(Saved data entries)
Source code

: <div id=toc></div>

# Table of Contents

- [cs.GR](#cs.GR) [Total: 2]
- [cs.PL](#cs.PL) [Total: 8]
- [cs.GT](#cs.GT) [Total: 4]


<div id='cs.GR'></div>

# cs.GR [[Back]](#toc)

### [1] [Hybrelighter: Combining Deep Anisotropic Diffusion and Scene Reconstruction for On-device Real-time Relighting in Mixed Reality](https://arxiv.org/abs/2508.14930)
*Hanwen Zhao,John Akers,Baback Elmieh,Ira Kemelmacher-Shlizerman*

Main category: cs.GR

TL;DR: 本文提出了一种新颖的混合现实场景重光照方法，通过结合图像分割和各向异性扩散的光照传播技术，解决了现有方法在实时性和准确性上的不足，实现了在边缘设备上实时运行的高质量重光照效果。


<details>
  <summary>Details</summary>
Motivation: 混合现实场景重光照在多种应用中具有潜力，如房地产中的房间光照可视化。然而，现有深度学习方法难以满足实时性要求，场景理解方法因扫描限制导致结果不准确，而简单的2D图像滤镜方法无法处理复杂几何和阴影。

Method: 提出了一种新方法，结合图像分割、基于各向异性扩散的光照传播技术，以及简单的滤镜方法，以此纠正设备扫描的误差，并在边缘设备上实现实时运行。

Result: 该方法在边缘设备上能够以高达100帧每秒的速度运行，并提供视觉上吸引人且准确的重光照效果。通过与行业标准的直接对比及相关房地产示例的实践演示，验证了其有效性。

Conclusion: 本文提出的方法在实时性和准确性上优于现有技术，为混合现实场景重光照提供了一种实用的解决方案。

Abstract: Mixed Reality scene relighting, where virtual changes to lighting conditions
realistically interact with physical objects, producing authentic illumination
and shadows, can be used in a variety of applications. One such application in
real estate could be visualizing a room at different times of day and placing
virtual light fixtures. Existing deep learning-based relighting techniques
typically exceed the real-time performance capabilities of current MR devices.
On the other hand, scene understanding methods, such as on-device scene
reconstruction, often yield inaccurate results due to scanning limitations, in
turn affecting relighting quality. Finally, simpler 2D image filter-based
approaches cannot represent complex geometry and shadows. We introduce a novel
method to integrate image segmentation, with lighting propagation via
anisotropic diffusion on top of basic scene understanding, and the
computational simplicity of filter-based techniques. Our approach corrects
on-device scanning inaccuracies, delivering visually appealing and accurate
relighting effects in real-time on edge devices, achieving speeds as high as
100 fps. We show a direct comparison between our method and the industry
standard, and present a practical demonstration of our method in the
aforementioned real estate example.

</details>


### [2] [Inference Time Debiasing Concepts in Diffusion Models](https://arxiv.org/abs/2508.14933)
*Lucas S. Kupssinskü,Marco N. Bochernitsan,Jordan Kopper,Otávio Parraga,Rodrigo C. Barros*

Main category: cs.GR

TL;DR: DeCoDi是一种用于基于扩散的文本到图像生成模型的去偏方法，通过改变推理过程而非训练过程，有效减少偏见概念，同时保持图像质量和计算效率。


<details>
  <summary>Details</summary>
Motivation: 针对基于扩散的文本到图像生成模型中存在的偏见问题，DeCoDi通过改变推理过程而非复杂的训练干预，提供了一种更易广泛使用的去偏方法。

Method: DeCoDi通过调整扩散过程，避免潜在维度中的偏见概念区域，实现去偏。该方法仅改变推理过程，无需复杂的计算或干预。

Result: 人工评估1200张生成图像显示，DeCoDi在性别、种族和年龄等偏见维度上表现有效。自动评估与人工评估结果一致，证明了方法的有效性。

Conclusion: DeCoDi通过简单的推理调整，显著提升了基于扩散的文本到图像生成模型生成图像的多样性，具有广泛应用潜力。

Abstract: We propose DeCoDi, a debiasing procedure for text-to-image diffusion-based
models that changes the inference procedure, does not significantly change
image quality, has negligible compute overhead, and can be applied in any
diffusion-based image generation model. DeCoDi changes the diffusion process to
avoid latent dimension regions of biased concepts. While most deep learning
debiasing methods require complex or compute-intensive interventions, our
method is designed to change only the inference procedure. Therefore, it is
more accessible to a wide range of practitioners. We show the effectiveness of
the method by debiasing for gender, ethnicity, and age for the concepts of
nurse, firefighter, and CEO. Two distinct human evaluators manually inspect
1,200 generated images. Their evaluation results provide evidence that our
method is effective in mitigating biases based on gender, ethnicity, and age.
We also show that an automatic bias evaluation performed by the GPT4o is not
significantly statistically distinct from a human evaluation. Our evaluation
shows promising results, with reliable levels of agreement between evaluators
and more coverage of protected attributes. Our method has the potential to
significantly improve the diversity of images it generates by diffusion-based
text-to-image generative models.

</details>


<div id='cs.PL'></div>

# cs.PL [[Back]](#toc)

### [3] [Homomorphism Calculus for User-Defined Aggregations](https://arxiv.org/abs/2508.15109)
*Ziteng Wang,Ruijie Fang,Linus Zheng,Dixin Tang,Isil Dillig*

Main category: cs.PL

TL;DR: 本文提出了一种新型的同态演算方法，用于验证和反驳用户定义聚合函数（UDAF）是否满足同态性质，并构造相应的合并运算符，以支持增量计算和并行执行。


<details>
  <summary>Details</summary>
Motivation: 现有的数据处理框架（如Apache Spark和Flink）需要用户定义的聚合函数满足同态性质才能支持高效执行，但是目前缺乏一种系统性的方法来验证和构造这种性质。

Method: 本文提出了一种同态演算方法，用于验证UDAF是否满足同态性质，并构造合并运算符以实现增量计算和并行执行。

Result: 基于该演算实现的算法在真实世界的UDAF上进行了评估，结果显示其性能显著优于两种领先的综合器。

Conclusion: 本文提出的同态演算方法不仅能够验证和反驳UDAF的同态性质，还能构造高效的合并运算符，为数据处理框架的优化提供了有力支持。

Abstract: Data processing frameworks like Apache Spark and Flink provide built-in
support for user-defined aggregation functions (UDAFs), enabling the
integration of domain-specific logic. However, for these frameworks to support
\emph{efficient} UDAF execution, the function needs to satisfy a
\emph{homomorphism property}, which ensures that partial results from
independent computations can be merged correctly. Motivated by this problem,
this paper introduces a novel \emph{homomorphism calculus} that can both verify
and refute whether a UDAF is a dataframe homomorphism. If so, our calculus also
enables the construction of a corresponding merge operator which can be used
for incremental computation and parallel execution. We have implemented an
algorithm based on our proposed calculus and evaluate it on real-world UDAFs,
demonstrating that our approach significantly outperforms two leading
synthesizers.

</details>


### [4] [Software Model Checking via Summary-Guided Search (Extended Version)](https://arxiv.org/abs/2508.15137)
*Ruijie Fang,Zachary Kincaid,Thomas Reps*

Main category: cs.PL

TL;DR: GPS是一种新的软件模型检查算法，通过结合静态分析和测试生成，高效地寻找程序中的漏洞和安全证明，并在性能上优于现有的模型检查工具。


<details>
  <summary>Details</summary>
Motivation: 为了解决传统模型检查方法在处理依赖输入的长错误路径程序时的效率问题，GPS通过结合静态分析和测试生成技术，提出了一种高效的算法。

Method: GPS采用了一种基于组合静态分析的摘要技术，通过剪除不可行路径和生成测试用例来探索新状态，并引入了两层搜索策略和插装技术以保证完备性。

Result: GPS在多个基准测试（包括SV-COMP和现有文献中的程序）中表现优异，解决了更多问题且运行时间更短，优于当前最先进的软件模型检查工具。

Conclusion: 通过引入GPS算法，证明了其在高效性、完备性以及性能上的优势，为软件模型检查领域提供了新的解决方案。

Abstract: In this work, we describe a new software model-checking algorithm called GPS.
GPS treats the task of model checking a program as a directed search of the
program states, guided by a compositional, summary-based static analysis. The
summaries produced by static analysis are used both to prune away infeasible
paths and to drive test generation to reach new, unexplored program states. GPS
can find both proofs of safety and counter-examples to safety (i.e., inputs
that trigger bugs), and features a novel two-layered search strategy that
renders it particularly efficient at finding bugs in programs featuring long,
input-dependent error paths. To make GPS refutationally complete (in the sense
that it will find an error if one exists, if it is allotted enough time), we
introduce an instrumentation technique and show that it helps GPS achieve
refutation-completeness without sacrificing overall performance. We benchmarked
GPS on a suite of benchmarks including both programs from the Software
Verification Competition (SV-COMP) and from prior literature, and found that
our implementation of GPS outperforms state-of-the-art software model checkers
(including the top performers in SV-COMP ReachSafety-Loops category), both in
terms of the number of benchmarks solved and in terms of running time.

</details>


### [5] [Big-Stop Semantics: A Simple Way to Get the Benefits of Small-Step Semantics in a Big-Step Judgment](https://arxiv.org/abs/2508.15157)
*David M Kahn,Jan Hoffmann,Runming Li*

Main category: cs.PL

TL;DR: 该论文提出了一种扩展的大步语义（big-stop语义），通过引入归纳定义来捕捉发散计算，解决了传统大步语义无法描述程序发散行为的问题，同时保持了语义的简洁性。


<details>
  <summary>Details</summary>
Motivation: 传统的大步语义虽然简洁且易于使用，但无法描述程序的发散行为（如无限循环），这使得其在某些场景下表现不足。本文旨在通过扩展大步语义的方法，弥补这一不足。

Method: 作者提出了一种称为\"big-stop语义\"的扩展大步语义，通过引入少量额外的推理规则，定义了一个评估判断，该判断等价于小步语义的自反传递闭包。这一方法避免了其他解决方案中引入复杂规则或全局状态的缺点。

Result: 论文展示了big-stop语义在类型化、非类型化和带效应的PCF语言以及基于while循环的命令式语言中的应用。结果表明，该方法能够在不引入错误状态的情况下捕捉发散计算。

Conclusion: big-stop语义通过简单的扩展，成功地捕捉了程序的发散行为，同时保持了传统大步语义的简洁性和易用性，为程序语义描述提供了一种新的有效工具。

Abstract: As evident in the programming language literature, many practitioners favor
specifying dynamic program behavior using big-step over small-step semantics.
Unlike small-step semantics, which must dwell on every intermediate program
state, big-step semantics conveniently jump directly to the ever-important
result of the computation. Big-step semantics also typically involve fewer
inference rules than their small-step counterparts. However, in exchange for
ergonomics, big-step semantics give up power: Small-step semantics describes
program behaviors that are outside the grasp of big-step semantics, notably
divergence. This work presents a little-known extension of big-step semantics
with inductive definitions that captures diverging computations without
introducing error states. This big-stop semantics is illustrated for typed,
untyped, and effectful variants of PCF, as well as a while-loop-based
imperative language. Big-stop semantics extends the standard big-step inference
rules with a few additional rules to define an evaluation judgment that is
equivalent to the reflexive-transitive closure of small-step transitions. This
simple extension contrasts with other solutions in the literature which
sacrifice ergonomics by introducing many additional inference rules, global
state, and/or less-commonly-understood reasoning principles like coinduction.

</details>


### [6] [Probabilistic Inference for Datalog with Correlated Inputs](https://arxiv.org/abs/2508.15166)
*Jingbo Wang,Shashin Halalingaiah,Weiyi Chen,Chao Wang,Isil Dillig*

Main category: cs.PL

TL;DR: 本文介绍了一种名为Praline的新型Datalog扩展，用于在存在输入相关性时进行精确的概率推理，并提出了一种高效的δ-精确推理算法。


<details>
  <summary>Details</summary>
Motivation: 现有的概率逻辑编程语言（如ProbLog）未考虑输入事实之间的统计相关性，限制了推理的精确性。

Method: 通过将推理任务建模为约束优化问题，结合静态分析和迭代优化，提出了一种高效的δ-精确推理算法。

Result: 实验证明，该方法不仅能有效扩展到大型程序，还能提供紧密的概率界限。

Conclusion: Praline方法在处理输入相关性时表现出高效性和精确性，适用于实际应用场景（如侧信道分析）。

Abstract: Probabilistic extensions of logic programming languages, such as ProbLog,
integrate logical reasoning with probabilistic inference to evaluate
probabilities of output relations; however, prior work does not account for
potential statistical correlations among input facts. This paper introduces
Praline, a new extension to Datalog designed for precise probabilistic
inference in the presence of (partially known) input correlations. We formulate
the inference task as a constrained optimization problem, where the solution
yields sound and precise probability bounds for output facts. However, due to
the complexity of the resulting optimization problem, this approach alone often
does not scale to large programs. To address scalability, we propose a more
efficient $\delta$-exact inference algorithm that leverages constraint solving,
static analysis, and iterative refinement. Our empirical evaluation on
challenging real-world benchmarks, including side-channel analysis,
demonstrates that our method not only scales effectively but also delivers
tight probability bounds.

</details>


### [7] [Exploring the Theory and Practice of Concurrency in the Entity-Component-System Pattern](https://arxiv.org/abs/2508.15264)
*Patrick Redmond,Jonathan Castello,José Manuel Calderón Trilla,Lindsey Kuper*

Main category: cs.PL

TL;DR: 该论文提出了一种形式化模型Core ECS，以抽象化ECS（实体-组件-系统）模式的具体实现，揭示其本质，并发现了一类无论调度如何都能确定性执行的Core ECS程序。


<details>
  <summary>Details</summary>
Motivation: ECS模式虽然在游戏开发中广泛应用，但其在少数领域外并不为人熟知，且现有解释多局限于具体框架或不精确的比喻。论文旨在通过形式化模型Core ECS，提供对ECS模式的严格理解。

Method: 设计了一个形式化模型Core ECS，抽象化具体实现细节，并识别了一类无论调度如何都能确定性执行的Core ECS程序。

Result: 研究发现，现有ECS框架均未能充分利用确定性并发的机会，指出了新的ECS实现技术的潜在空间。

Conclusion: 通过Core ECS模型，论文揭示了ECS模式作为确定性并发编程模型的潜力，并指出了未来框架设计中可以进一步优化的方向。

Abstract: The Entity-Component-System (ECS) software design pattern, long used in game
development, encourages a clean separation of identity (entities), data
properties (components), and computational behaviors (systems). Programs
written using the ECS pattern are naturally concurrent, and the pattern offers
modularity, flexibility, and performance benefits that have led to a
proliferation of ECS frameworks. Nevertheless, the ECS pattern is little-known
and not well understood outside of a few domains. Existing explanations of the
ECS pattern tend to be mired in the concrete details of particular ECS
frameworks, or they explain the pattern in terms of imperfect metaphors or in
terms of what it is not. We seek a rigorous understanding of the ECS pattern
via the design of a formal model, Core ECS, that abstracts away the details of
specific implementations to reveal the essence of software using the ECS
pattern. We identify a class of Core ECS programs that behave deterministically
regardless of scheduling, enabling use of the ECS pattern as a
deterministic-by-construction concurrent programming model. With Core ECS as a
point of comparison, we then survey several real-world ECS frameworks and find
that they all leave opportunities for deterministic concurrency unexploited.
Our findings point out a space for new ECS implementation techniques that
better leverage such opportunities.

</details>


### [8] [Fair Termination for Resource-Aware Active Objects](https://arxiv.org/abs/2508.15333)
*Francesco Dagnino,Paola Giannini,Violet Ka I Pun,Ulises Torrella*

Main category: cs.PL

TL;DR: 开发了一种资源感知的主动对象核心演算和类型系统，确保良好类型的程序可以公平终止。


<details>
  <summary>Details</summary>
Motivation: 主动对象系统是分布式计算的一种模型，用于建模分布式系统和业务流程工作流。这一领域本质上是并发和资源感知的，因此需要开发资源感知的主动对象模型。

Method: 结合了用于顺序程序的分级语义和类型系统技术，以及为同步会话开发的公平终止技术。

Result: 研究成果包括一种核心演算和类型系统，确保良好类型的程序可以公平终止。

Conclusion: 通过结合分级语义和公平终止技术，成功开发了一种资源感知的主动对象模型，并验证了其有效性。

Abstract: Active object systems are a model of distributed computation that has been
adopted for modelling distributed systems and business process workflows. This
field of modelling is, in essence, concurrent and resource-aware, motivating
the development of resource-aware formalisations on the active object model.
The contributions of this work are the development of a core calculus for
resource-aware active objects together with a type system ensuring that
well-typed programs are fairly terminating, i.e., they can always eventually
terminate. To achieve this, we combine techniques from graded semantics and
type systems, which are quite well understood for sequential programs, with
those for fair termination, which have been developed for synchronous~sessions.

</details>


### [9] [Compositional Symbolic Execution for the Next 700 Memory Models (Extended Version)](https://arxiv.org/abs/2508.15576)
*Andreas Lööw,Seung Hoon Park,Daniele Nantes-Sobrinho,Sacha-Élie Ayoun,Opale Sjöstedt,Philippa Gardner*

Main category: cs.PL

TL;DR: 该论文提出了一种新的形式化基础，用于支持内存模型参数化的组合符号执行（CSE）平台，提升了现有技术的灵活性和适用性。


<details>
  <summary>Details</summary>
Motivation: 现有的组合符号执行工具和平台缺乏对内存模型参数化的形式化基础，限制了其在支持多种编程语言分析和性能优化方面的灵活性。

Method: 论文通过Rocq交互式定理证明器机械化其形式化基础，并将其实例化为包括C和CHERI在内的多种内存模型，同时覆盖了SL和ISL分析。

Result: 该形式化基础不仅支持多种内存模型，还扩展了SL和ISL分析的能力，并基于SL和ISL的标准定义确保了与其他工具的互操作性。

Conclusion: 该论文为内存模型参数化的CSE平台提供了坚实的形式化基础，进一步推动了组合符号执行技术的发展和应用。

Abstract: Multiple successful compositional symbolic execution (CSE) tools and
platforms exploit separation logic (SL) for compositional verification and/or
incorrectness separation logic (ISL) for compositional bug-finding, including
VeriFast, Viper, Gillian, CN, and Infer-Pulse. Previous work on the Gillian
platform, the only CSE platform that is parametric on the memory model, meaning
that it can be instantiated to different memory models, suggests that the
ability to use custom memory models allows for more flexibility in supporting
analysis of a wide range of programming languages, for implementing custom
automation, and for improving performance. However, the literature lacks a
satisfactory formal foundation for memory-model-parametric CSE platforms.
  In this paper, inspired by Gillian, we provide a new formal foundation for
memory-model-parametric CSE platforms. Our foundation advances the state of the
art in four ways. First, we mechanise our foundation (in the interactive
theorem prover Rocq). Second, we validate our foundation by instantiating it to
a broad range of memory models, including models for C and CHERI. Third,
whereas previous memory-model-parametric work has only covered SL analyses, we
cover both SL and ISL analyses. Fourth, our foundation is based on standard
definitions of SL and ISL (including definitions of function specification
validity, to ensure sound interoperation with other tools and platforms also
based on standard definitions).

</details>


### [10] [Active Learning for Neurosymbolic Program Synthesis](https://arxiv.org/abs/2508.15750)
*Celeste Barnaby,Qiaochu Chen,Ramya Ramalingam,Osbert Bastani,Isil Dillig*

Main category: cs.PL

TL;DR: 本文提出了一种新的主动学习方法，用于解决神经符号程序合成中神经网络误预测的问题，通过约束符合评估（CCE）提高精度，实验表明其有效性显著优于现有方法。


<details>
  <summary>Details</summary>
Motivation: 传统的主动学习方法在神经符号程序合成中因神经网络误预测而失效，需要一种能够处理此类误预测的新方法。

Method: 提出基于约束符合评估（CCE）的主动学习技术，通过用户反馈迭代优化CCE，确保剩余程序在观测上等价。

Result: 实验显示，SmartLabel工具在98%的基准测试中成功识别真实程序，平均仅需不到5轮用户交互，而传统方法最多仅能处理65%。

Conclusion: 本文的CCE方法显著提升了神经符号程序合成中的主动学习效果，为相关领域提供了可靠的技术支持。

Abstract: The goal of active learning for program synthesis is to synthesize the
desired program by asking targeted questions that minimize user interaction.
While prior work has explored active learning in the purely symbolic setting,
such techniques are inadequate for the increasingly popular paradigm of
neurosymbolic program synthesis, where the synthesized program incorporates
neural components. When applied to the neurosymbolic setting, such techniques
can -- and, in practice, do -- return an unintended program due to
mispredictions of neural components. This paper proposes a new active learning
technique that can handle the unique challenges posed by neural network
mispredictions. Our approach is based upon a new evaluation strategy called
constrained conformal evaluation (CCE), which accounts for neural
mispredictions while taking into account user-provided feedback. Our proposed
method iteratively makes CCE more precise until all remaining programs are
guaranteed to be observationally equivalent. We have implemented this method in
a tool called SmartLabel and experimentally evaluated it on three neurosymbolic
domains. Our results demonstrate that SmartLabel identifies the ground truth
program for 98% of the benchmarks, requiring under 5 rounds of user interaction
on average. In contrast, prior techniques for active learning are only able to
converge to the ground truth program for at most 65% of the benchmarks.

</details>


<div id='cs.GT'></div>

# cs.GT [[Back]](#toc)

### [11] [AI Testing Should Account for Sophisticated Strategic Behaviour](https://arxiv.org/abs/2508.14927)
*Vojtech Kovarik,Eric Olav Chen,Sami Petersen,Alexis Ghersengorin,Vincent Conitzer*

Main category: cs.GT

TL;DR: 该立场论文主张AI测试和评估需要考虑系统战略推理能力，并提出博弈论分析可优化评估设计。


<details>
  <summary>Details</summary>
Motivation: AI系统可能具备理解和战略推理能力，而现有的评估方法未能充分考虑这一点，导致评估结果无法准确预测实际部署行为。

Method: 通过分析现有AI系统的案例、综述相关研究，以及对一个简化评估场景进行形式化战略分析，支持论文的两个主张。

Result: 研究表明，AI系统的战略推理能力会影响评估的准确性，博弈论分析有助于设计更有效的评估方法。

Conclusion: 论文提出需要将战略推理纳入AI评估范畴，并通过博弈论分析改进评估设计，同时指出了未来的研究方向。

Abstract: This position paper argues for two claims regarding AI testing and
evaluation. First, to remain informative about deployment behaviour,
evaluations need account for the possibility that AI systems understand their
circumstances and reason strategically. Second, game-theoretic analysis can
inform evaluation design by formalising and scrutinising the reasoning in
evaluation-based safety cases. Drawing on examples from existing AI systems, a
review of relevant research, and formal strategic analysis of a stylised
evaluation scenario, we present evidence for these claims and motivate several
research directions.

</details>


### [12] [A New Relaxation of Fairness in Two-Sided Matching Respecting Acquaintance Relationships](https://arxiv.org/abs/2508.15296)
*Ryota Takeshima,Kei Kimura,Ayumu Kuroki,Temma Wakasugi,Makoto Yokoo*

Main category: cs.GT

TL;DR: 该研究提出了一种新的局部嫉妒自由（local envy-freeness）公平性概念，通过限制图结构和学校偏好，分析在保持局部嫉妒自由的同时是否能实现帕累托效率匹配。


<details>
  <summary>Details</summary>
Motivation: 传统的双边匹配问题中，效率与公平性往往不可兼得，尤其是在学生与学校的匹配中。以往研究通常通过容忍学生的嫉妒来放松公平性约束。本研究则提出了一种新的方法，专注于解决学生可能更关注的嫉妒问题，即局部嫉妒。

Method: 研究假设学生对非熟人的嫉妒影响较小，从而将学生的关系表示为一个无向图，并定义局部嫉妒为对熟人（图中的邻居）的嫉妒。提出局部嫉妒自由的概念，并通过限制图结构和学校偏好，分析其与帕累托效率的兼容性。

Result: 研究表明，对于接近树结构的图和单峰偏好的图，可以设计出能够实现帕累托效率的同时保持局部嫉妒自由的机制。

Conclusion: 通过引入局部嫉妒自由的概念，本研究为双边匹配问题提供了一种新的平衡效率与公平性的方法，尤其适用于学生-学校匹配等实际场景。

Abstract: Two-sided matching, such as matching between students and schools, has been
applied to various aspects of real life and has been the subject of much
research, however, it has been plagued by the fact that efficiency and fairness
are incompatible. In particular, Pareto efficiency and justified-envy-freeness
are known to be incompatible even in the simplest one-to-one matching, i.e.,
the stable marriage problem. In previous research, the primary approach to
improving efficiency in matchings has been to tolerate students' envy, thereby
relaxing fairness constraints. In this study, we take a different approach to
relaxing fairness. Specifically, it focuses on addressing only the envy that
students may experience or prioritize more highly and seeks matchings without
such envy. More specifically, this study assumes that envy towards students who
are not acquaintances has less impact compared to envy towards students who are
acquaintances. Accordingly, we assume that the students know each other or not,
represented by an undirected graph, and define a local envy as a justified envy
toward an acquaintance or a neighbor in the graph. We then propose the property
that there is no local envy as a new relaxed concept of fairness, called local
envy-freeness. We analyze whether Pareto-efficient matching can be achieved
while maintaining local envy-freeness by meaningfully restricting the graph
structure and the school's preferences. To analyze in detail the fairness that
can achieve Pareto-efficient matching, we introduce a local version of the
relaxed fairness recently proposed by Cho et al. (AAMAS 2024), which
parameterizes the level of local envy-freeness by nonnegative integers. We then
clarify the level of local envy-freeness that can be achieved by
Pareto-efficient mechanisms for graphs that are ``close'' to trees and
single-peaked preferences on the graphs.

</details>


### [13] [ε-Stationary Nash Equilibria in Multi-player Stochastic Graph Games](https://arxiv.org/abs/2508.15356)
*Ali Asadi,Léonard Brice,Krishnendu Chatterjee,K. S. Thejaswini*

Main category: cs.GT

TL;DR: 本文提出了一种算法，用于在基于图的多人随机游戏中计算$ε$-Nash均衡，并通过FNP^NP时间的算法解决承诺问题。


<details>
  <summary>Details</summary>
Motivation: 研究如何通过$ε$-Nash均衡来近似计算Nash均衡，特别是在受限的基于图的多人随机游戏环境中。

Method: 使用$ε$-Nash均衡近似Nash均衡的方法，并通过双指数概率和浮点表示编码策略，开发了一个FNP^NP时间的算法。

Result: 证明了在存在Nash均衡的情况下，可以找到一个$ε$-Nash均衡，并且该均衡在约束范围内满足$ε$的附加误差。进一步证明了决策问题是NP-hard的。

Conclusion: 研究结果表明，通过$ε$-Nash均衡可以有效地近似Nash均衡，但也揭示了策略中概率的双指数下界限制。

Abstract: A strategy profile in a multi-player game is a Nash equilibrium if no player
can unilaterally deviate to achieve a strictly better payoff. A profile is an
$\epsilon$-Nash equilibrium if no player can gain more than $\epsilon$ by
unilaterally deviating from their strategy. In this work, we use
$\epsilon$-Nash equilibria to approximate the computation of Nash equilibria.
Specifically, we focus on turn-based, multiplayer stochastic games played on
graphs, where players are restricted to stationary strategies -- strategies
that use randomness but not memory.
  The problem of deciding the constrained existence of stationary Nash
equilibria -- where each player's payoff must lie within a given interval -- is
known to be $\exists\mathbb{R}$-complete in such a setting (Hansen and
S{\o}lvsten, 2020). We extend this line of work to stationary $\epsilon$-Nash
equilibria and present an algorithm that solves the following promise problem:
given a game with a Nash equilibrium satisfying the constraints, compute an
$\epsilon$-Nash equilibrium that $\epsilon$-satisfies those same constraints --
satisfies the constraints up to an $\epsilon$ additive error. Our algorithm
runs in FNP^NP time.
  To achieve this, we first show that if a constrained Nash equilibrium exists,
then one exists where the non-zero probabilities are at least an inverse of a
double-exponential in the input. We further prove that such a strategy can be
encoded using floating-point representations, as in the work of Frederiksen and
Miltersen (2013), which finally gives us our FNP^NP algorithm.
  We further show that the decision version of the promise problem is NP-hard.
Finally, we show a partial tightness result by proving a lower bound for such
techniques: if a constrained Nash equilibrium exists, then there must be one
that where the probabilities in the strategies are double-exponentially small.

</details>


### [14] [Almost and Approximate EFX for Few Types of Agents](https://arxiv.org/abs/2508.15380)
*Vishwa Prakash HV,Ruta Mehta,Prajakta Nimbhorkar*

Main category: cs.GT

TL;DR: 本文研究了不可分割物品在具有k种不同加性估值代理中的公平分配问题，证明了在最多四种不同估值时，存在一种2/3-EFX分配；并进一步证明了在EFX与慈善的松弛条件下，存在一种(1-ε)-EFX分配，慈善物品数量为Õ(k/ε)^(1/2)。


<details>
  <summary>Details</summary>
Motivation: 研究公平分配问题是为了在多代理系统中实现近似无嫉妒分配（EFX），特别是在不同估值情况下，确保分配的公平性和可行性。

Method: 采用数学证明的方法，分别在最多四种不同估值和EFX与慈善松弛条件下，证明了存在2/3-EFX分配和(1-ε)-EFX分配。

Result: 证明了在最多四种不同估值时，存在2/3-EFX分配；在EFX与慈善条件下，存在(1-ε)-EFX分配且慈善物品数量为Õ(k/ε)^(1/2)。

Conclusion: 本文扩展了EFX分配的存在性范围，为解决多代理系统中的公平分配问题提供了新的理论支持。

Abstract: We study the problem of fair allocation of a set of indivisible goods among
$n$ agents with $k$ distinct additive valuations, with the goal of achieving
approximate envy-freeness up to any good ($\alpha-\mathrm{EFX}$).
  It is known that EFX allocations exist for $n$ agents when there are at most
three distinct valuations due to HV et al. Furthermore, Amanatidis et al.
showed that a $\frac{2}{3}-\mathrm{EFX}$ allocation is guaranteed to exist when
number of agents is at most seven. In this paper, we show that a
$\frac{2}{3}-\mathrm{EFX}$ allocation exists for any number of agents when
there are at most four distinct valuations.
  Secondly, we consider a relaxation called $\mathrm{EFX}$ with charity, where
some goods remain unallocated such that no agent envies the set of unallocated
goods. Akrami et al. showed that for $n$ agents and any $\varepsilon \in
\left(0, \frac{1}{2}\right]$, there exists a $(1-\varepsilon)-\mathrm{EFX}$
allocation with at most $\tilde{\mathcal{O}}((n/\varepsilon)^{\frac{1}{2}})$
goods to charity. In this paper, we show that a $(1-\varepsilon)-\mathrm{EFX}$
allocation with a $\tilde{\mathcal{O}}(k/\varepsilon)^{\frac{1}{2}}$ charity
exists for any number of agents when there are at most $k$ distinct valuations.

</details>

Task item >>
Starting at the line above that contains "integrate logical reasoning", repeat each line exactly up to and including the line that contains "Praline, a new", and stop there.

Final answer >>
integrate logical reasoning with probabilistic inference to evaluate
probabilities of output relations; however, prior work does not account for
potential statistical correlations among input facts. This paper introduces
Praline, a new extension to Datalog designed for precise probabilistic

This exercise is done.